Simply put, Social Learning Theory is a theory of learning and social behavior. But there’s more to learning.
Social Learning Theory discusses the cognitive process that takes place in a social context which occurs after an individual is exposed to information through observation or direct instruction.
Behavioral theories of learning suggest that behavior learning is solely driven by reinforcements. Bandura’s Social Learning Theory adds to the behavioral theories by placing emphasis on the important internal process that occurs in the individual’s brain.
The two important ideas he added to Social Learning Theory that was not explained in the Behaviorist theories were:
- Mediating processes occur between stimuli and responses.
- Observational learning is what causes the behavior to be learned from the environment.
Brief Idea about Observational Learning
The process of learning by watching others is called Observational learning. Observational learning is also referred to as vicarious reinforcement, modeling, and shaping.
Observational learning is classified as a form of social learning. But, Social Learning Theory talks about the importance of the cognitive process that occurs during observational learning.
However, since observational learning can be considered a fraction of Social Learning Theory, all examples of observational learning are also the examples of Social Learning Theory.
Simply put, Bandura’s Social Learning Theory explains that people learn from one another via different methods such as imitation, modeling, and observation.

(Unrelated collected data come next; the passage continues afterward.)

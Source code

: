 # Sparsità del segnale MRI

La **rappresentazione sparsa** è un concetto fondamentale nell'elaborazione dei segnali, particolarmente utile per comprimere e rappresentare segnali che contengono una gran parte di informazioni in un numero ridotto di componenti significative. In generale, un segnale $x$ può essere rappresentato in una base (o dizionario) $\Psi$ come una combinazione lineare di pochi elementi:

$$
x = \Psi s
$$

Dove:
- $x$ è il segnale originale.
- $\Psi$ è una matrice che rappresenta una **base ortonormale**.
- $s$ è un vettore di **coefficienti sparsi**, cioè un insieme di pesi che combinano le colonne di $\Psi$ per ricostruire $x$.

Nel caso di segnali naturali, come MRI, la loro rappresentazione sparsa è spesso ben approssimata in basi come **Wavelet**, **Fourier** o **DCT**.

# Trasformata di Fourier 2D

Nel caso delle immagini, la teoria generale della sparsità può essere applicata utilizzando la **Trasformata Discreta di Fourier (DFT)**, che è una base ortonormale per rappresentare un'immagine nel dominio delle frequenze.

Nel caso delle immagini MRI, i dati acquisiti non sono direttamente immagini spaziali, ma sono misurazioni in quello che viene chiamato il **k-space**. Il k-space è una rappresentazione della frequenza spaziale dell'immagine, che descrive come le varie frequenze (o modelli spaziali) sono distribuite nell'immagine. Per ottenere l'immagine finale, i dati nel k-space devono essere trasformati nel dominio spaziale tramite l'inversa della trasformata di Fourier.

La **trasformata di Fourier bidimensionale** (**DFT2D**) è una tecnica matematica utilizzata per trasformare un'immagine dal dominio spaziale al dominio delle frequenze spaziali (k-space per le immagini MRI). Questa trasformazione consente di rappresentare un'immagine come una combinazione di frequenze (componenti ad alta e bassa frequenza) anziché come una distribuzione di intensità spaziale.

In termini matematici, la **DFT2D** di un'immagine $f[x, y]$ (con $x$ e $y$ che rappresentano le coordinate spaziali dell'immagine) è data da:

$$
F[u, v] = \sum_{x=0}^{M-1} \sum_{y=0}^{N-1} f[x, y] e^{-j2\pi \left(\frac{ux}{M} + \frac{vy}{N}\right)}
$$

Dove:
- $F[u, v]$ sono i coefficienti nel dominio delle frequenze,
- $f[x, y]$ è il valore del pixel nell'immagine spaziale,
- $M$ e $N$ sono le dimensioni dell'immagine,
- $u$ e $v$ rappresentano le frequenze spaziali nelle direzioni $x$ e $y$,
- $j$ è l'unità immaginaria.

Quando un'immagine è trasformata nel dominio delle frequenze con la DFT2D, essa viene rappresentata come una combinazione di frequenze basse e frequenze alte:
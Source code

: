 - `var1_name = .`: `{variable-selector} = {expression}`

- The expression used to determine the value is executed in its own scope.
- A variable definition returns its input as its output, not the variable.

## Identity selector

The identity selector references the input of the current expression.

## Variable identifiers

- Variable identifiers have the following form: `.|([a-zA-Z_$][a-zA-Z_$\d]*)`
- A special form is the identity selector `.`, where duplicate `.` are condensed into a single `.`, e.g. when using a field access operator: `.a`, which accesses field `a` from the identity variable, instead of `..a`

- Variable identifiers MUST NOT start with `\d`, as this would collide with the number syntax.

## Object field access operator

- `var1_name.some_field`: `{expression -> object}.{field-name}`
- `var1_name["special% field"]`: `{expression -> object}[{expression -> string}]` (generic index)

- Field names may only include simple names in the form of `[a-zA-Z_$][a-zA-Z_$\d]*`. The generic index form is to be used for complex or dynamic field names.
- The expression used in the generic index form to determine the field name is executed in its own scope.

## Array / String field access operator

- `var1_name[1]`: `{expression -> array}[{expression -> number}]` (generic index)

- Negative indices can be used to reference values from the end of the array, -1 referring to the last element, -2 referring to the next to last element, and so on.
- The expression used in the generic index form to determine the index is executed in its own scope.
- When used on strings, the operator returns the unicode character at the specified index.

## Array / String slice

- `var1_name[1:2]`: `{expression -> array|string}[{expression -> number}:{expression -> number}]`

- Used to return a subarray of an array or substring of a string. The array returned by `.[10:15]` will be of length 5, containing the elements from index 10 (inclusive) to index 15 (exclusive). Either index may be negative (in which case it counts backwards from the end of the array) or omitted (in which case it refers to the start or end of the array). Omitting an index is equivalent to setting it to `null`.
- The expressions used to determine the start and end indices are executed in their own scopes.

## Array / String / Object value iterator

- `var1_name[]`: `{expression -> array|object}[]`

Social Learning Theory has also been referred as the bridge between behaviorist and cognitive learning theories due to Bandura’s explanation of various stages of social learning. (Detailed information on the stages of social learning can be found here.)
Bandura illustrated his theory about learning via observation and imitation through his famous Bobo Doll Experiment (Bandura, 1961).
Unlike Skinner’s Behaviorist theories of learning where learning occurs due to stimulus-response, Bandura further elaborates the information process that occurs between stimulus and imitation of the behavior as a response.
Bandura believes human beings to be information processors. Simply put, Bandura believes that behavior learning could not occur if not for the cognitive processes.
Cognitive processes intervene the learning process which then goes on to determine whether or not a response is learned. Therefore, behaviors aren’t learned automatically simply because an individual is in the presence of a model.
The thought process that acts behind the scenes between the observation(stimulus) and actual learning(response) is defined as the meditational process.
Key Concepts of Social Learning Theory
- Learning is not purely behavioral and wouldn’t be possible without the cognitive processes that occur in the social context.
- Learning occurs via observation and via observation of negative consequences of the behavior. This is referred to as vicarious reinforcement.
- There are three factors (in brief) that contribute to learning. 1. Observation. 2. Extraction of Information. 3. Decision making in regards to performing the behavior. This is called observational learning or modeling.
- While reinforcement is a factor contributing to learning, behavior learning is not solely governed by reinforcement/punishment.
- Individuals are not the passive recipient of information. In fact, human beings are information processors and factors like cognition; environment; and behavior; all mutually affect the process of learning. (Reciprocal determinism)
Bandura’s re-consideration of Social Learning Theory (SLT)
Bandura’s SLT takes into account the cognitive processes that come into play which decides whether or not any behavior is to be imitated. Due to this reason, SLT provides a more comprehensive explanation of human learning.
However, SLT still cannot explain how individuals learn or develop thoughts and feelings. For instance, just because an individual has been exposed to violent behavior doesn’t mean he/she might reproduce those violent tendencies.
Due to this reason, in 1986, Bandura renamed his SLT to Social Cognitive Theory (SCT). In Bandura’s words, it is a better explanation of how we, as human beings, learn from social experiences.
Social Learning Theory is able to explain complex behavior, but its commitment to learning through either nature or nurture has exposed itself to some criticisms.
The major criticism is that SLT underestimates the complexity of human behavior and does not provide a full explanation for all behavior.
SLT is particularly applicable when there is no clear role model in play for an individual to learn behavior.
Recent discoveries in the field of neuroscience have provided some basis to support the theory of social learning. While the discovery of mirror neurons is in its infancy stage, it does provide a neurological basis to explain how human beings imitate behavior.
According to these recent discoveries, there are neurons which fire both when an individual observes actions from a model or performs the action itself.
A word from Psychestudy
While Social Learning Theory cannot explain all aspects of human behavior, SLT is one of the most plausible explanations of human learning. SLT can have both positive or negative impact on an individual.
Understanding of the SLT alone can lead this world to be a better place, in theory at least. For instance, parents who have properly understood Social Learning Theory can act accordingly in front of their children to contribute positive behavioral learning.